The view that government should regulate the market to support families is starkly opposed to the public policy that reigns in the United States. In the last half century, U.S. politicians and regulators have increasingly chosen to deregulate markets, on the view that a booming “free market” is all that families need to flourish. Of course, anyone who has paid any amount of attention to markets knows that they are never truly free or unregulated. A market system couldn’t exist in the absence of significant government regulation, including laws that established a stable currency, enforced property rights, backed contracts with the force of law, and so forth. What this means is that when people use the terms “free” or “deregulated” to apply to markets, they don’t really mean these markets aren’t regulated at all. Instead, they mean that these markets aren’t regulated with nonmarket goals in mind, like promoting fairness, good family lives, or other social welfare goals. I’ll use these terms in the same way in this chapter.
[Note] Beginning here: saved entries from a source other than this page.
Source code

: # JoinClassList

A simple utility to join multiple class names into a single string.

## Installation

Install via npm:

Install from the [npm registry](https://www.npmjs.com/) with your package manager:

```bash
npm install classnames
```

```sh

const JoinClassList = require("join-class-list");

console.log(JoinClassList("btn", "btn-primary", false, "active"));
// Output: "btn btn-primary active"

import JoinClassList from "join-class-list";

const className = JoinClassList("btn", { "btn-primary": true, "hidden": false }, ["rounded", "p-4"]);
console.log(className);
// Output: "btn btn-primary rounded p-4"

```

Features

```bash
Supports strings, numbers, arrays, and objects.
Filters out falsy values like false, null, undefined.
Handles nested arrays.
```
Public policy that focuses on deregulating markets, which I’ll call “free-market policy,” is supposed to give families everything they need to thrive. In fact, politicians, pundits, and many Americans believe that insulating families from market forces makes them weaker and “dependent” on government. A vast array of empirical evidence from these last decades demonstrates this prevailing regulatory theory is emphatically wrong. To keep the scope of this chapter within reasonable bounds, I’ll demonstrate why this is the case specifically for families with young children. A similar case could be made focusing on parents of older children, adults with aging parents, or the many other family relationships that are inadequately supported today.
In the last five decades, the U.S. economy has tripled. Yet mushrooming rates of economic inequality and insecurity have increasingly destabilized poor and working-class American families. Today, opposite-sex couples without college degrees are marrying far less than they used to (Reeves, Sawhill, and Krause 2016; Wilcox and Marquardt 2010, 15). This isn’t because they don’t want to marry. In fact, the vast majority aspire to marriage and believe it is the best family arrangement for children (McLanahan 2009, 118). Instead, they don’t because they don’t see themselves and their partners as economically stable enough (Gibson- Davis, Edin, and McLanahan 2005, 1307). Their hesitation to marry particularly reflects the dimmer economic prospects for the men in these communities in recent decades. The collapse of U.S. manufacturing jobs means that more men today are competing for low-skill jobs that pay less, have fewer opportunities for advancement, and are less secure than several decades ago. The couples who would have married decades ago have cut back bearing children, but not by as much as they have decreased marriage. The result is that the rates of nonmarital births among poor and working-class women have shot up (Cherlin 2014, 6-7, 9-10, 126). The unmarried relationships into which these children are born are far more likely to break up than marriages. These fragile relationships create complex and unstable family patterns that result in worse outcomes for children (Cherlin 2014, 5; McLanahan 2009, 120).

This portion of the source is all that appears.